◆ WORKING DATA:
*** Begin section ***

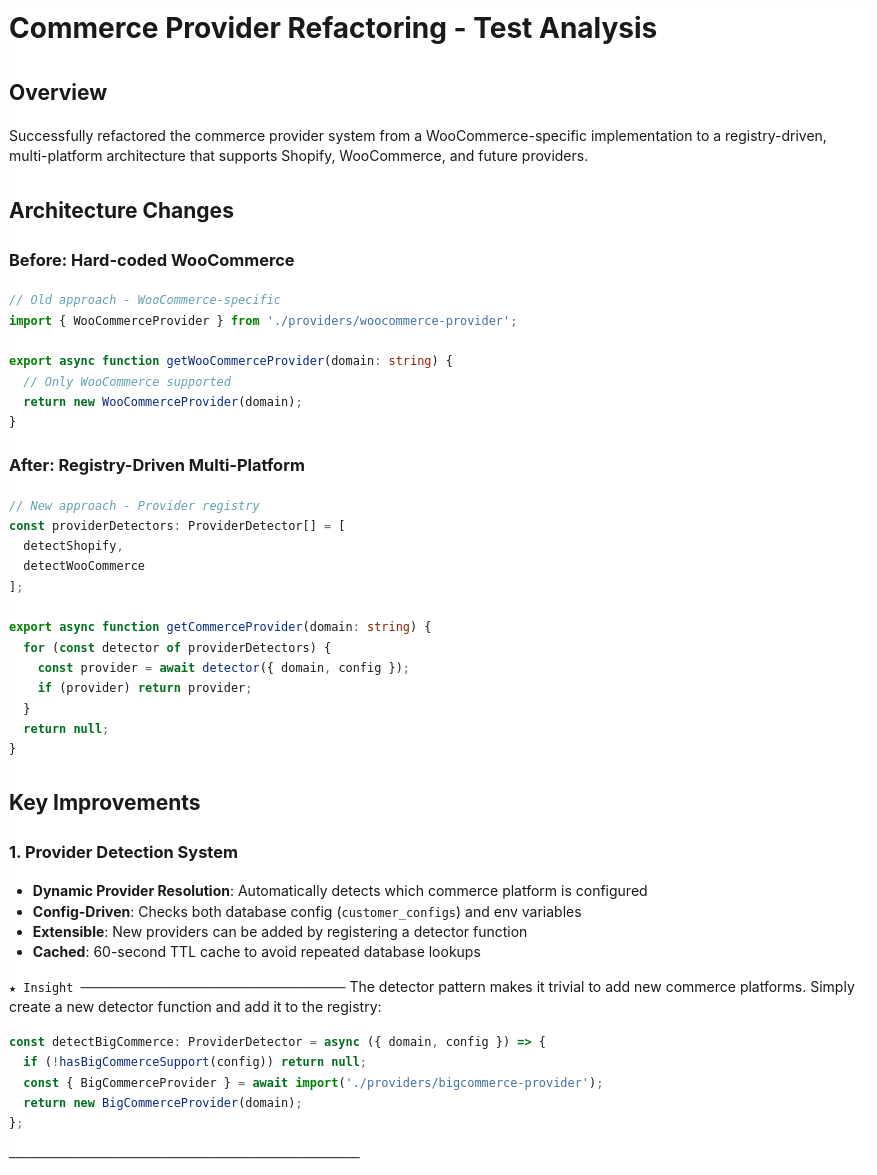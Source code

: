 # Commerce Provider Refactoring - Test Analysis

## Overview
Successfully refactored the commerce provider system from a WooCommerce-specific implementation to a registry-driven, multi-platform architecture that supports Shopify, WooCommerce, and future providers.

## Architecture Changes

### Before: Hard-coded WooCommerce
```typescript
// Old approach - WooCommerce-specific
import { WooCommerceProvider } from './providers/woocommerce-provider';

export async function getWooCommerceProvider(domain: string) {
  // Only WooCommerce supported
  return new WooCommerceProvider(domain);
}
```

### After: Registry-Driven Multi-Platform
```typescript
// New approach - Provider registry
const providerDetectors: ProviderDetector[] = [
  detectShopify,
  detectWooCommerce
];

export async function getCommerceProvider(domain: string) {
  for (const detector of providerDetectors) {
    const provider = await detector({ domain, config });
    if (provider) return provider;
  }
  return null;
}
```

## Key Improvements

### 1. **Provider Detection System**
- **Dynamic Provider Resolution**: Automatically detects which commerce platform is configured
- **Config-Driven**: Checks both database config (`customer_configs`) and env variables
- **Extensible**: New providers can be added by registering a detector function
- **Cached**: 60-second TTL cache to avoid repeated database lookups

`★ Insight ─────────────────────────────────────`
The detector pattern makes it trivial to add new commerce platforms.
Simply create a new detector function and add it to the registry:
```typescript
const detectBigCommerce: ProviderDetector = async ({ domain, config }) => {
  if (!hasBigCommerceSupport(config)) return null;
  const { BigCommerceProvider } = await import('./providers/bigcommerce-provider');
  return new BigCommerceProvider(domain);
};
```
`─────────────────────────────────────────────────`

*** End section ***

◆ WHAT YOU WILL DO: Give back the records above exactly. Pictures stay out.

◆ ANSWER TO THE PROBLEM:
Source code

: # Commerce Provider Refactoring - Test Analysis

## Overview
Successfully refactored the commerce provider system from a WooCommerce-specific implementation to a registry-driven, multi-platform architecture that supports Shopify, WooCommerce, and future providers.

## Architecture Changes

### Before: Hard-coded WooCommerce
```typescript
// Old approach - WooCommerce-specific
import { WooCommerceProvider } from './providers/woocommerce-provider';

export async function getWooCommerceProvider(domain: string) {
  // Only WooCommerce supported
  return new WooCommerceProvider(domain);
}
```

### After: Registry-Driven Multi-Platform
```typescript
// New approach - Provider registry
const providerDetectors: ProviderDetector[] = [
  detectShopify,
  detectWooCommerce
];

export async function getCommerceProvider(domain: string) {
  for (const detector of providerDetectors) {
    const provider = await detector({ domain, config });
    if (provider) return provider;
  }
  return null;
}
```

## Key Improvements

### 1. **Provider Detection System**
- **Dynamic Provider Resolution**: Automatically detects which commerce platform is configured
- **Config-Driven**: Checks both database config (`customer_configs`) and env variables
- **Extensible**: New providers can be added by registering a detector function
- **Cached**: 60-second TTL cache to avoid repeated database lookups

`★ Insight ─────────────────────────────────────`
The detector pattern makes it trivial to add new commerce platforms.
Simply create a new detector function and add it to the registry:
```typescript
const detectBigCommerce: ProviderDetector = async ({ domain, config }) => {
  if (!hasBigCommerceSupport(config)) return null;
  const { BigCommerceProvider } = await import('./providers/bigcommerce-provider');
  return new BigCommerceProvider(domain);
};
```
`─────────────────────────────────────────────────`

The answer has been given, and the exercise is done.